Review copy courtesy of Netgalley and the publisher AND the NYPL's Outdoor Reading Room.
On the faded Island Books sign hanging over the porch of the Victorian cottage is the motto "No Man Is an Island; Every Book Is a World." A. J. Fikry, the irascible owner, is about to discover just what that truly means.
A. J. Fikry’s life is not at all what he expected it to be. His wife has died, his bookstore is experiencing the worst sales in its history, and now his prized possession, a rare collection of Poe poems, has been stolen. Slowly but surely, he is isolating himself from all the people of Alice Island—from Lambiase, the well-intentioned police officer who’s always felt kindly toward Fikry; from Ismay, his sister-in-law who is hell-bent on saving him from his dreary self; from Amelia, the lovely and idealistic (if eccentric) Knightley Press sales rep who keeps on taking the ferry over to Alice Island, refusing to be deterred by A.J.’s bad attitude. Even the books in his store have stopped holding pleasure for him. These days, A.J. can only see them as a sign of a world that is changing too rapidly. And then a mysterious package appears at the bookstore. It’s a small package, but large in weight. It’s that unexpected arrival that gives A. J. Fikry the opportunity to make his life over, the ability to see everything anew. It doesn’t take long for the locals to notice the change overcoming A.J.; or for that determined sales rep, Amelia, to see her curmudgeonly client in a new light; or for the wisdom of all those books to become again the lifeblood of A.J.’s world; or for everything to twist again into a version of his life that he didn’t see coming. As surprising as it is moving, The Storied Life of A. J. Fikryis an unforgettable tale of transformation and second chances, an irresistible affirmation of why we read, and why we love.
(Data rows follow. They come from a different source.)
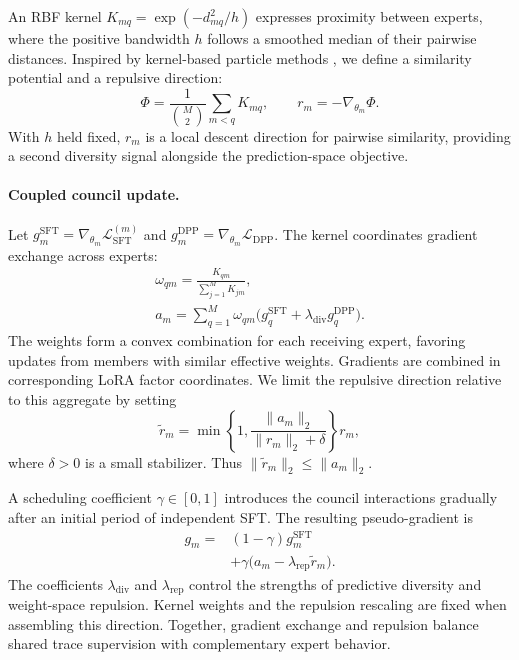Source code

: \documentclass[11pt,twocolumn]{article}
\newcommand{\Lcal}{\mathcal{L}}
\begin{document}
An RBF kernel $K_{mq}=\exp(-d_{mq}^{2}/h)$ expresses proximity between
experts, where the positive bandwidth $h$ follows a smoothed median of their
pairwise distances. Inspired by kernel-based particle methods
\citep{liu2016svgd}, we define a similarity potential and a repulsive direction:
\begin{equation}
 \Phi=\frac{1}{\binom{M}{2}}\sum_{m<q}K_{mq},
 \qquad r_m=-\nabla_{\theta_m}\Phi.
 \label{eq:stage1-repulsion}
\end{equation}
With $h$ held fixed, $r_m$ is a local descent direction for pairwise similarity,
providing a second diversity signal alongside the prediction-space objective.

\paragraph{Coupled council update.}
Let $g_m^{\mathrm{SFT}}=\nabla_{\theta_m}\Lcal_{\mathrm{SFT}}^{(m)}$ and
$g_m^{\mathrm{DPP}}=\nabla_{\theta_m}\Lcal_{\mathrm{DPP}}$. The kernel
coordinates gradient exchange across experts:
\begin{equation}
 \begin{gathered}
 \omega_{qm}=\frac{K_{qm}}{\sum_{j=1}^{M}K_{jm}},\\
 a_m=\sum_{q=1}^{M}\omega_{qm}
       \bigl(g_q^{\mathrm{SFT}}+\lambda_{\mathrm{div}}g_q^{\mathrm{DPP}}\bigr).
 \end{gathered}
 \label{eq:stage1-mixing}
\end{equation}
The weights form a convex combination for each receiving expert, favoring
updates from members with similar effective weights. Gradients are combined
in corresponding LoRA factor coordinates. We limit the repulsive direction
relative to this aggregate by setting
\begin{equation}
 \widetilde r_m=
 \min\left\{1,\frac{\|a_m\|_2}{\|r_m\|_2+\delta}\right\}r_m,
 \label{eq:stage1-repulsion-cap}
\end{equation}
where $\delta>0$ is a small stabilizer. Thus
$\|\widetilde r_m\|_2\le\|a_m\|_2$.

A scheduling coefficient $\gamma\in[0,1]$ introduces the council interactions
gradually after an initial period of independent SFT. The resulting
pseudo-gradient is
\begin{equation}
 \begin{aligned}
 g_m={}&(1-\gamma)g_m^{\mathrm{SFT}}\\
       &+\gamma\bigl(a_m-\lambda_{\mathrm{rep}}\widetilde r_m\bigr).
 \end{aligned}
 \label{eq:stage1-update}
\end{equation}
The coefficients $\lambda_{\mathrm{div}}$ and $\lambda_{\mathrm{rep}}$ control
the strengths of predictive diversity and weight-space repulsion. Kernel
weights and the repulsion rescaling are fixed when assembling this direction.
Together, gradient exchange and repulsion balance shared trace supervision
with complementary expert behavior.
\end{document}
I spent much of yesterday afternoon reading The Storied Life of A.J. Fikry on a lounge chair in front of the NY Public Library in the new Summer Outdoor Reading Room. Weather permitting, the Outdoor Reading Room is open daily (except Sundays) from 10 am - 7 pm. The NYPL's Outdoor Reading Room by the lions at the Stephen Schwartzman research library on 5th Avenue, is a quiet oasis in Midtown. Most people were reading. #ireadeverywhere I do remember hearing a young girl bargaining with her mother - she was willing to leave after two more books and if they could come back the next day. Now is as good time as any to spread the word that thanks to an anonymous donor, donations to the NYPL will be matched dollar for dollar from today until July 10 all donations to the NYPL will be matched by an anonymous donor.
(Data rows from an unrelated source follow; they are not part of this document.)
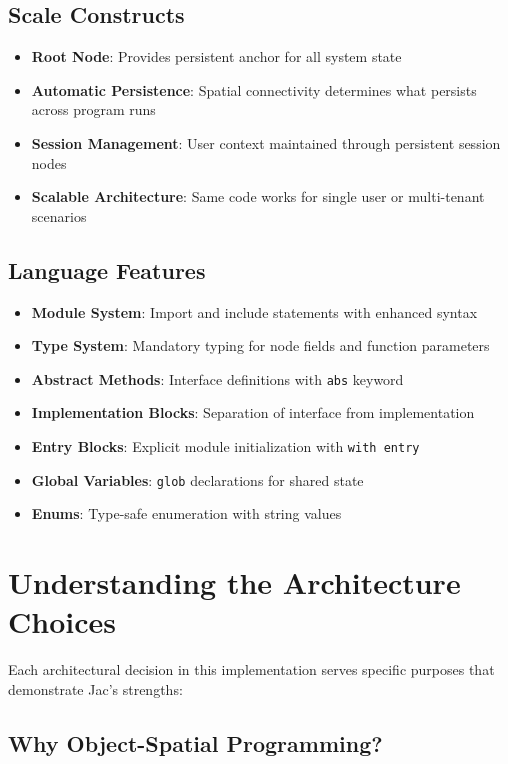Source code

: \subsection{Scale Constructs}
\begin{itemize}
    \item \textbf{Root Node}: Provides persistent anchor for all system state
    \item \textbf{Automatic Persistence}: Spatial connectivity determines what persists across program runs
    \item \textbf{Session Management}: User context maintained through persistent session nodes
    \item \textbf{Scalable Architecture}: Same code works for single user or multi-tenant scenarios
\end{itemize}

\subsection{Language Features}
\begin{itemize}
    \item \textbf{Module System}: Import and include statements with enhanced syntax
    \item \textbf{Type System}: Mandatory typing for node fields and function parameters
    \item \textbf{Abstract Methods}: Interface definitions with \texttt{abs} keyword
    \item \textbf{Implementation Blocks}: Separation of interface from implementation
    \item \textbf{Entry Blocks}: Explicit module initialization with \texttt{with entry}
    \item \textbf{Global Variables}: \texttt{glob} declarations for shared state
    \item \textbf{Enums}: Type-safe enumeration with string values
\end{itemize}

\section{Understanding the Architecture Choices}

Each architectural decision in this implementation serves specific purposes that demonstrate Jac's strengths:

\subsection{Why Object-Spatial Programming?}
Back to The Storied Life of A.J. Fikry. It's a book that I'd wanted to read for some time. The young sales agent of a fictional publishing house visits A.J. Fikry's bookstore, a small account on an island in New England. The first meeting doesn't go well. Fikry's gruff and rude, upset at the news that the previous sales agent had died. Amelia's warm recommendation of a memoir written by an elderly widower is pushed aside. Though Fikry later regrets his rudeness, it takes some time before he warms to the young Amelia and before he revisits the book. Fikry noticed that she was both attractive and not particularly stylish - think 90s style - and regrets his rudeness. Fikry's small bookshop barely breaks even but he does have a valuable and rare Edgar Allen Poe first edition which is stolen. Fikry stops locking his store door after the rare edition disappears. One day soon after he finds an infant left in his care. The mother leaves a note explaining her decision and asking him to care for young Mia. Against all odds, Fikry finds that caring for Mia suits him. The love and close friendship between Fikry and Mia is made the book stand out for me. Mia grows up in the bookstore, loving books, developing her way of analyzing them even before she can read. Mia lives and breathes books, not surprisingly she starts writing as well. Mia's presence proves a gift in more ways than one. Fikry becomes less isolated - the neighbors come into his shop to see Mia and they often chat and leave with a book or two. Slowly, Fikry and Mia work their magic and build a community around the bookshop. I found myself wishing I could drop by their bookshop and, failing that, wanting to become a regular at my neighborhood bookstore. Overall, The Storied Life of A.J.Fikry is a tribute to books and reading, a story of love and hope and friendship. I read the entire book while at the Outdoor Reading Room and the experience reminded me of the many things that I love about NYC.
About the Author:
Gabrielle Zevin is the author of eight novels, including Elsewhere and most recently,The Storied Life of A.J. Fikry, which is a New York Times Best Seller.